---- Exercise materials

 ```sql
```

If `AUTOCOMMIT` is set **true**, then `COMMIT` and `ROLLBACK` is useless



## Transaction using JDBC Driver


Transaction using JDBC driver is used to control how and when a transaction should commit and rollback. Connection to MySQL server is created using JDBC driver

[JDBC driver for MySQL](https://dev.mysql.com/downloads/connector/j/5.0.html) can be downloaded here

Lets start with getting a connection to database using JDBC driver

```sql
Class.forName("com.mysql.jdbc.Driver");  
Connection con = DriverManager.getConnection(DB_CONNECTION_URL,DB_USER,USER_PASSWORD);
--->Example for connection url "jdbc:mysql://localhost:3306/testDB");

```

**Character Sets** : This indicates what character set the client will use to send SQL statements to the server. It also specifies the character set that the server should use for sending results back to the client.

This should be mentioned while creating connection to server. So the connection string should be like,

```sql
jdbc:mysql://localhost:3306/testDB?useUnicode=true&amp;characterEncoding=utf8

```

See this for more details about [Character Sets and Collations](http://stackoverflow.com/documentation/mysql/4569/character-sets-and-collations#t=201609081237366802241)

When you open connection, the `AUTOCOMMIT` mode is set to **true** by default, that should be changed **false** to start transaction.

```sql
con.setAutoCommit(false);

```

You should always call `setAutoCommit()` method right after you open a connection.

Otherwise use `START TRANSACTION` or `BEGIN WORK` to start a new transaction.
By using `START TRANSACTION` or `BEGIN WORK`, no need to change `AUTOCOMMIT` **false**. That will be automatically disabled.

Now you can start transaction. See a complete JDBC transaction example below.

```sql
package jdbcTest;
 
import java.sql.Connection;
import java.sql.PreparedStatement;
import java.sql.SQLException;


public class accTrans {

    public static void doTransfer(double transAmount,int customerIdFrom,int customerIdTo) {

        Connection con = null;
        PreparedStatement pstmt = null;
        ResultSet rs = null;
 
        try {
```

--------

Problem:
Write out the data again in full. Match it exactly.

Output:
 ```sql
```

If `AUTOCOMMIT` is set **true**, then `COMMIT` and `ROLLBACK` is useless



## Transaction using JDBC Driver


Transaction using JDBC driver is used to control how and when a transaction should commit and rollback. Connection to MySQL server is created using JDBC driver

[JDBC driver for MySQL](https://dev.mysql.com/downloads/connector/j/5.0.html) can be downloaded here

Lets start with getting a connection to database using JDBC driver

```sql
Class.forName("com.mysql.jdbc.Driver");  
Connection con = DriverManager.getConnection(DB_CONNECTION_URL,DB_USER,USER_PASSWORD);
--->Example for connection url "jdbc:mysql://localhost:3306/testDB");

```

**Character Sets** : This indicates what character set the client will use to send SQL statements to the server. It also specifies the character set that the server should use for sending results back to the client.

This should be mentioned while creating connection to server. So the connection string should be like,

```sql
jdbc:mysql://localhost:3306/testDB?useUnicode=true&amp;characterEncoding=utf8

```

See this for more details about [Character Sets and Collations](http://stackoverflow.com/documentation/mysql/4569/character-sets-and-collations#t=201609081237366802241)

When you open connection, the `AUTOCOMMIT` mode is set to **true** by default, that should be changed **false** to start transaction.

```sql
con.setAutoCommit(false);

```

You should always call `setAutoCommit()` method right after you open a connection.

Otherwise use `START TRANSACTION` or `BEGIN WORK` to start a new transaction.
By using `START TRANSACTION` or `BEGIN WORK`, no need to change `AUTOCOMMIT` **false**. That will be automatically disabled.

Now you can start transaction. See a complete JDBC transaction example below.

```sql
package jdbcTest;
 
import java.sql.Connection;
import java.sql.PreparedStatement;
import java.sql.SQLException;


public class accTrans {

    public static void doTransfer(double transAmount,int customerIdFrom,int customerIdTo) {

        Connection con = null;
        PreparedStatement pstmt = null;
        ResultSet rs = null;
 
        try {
```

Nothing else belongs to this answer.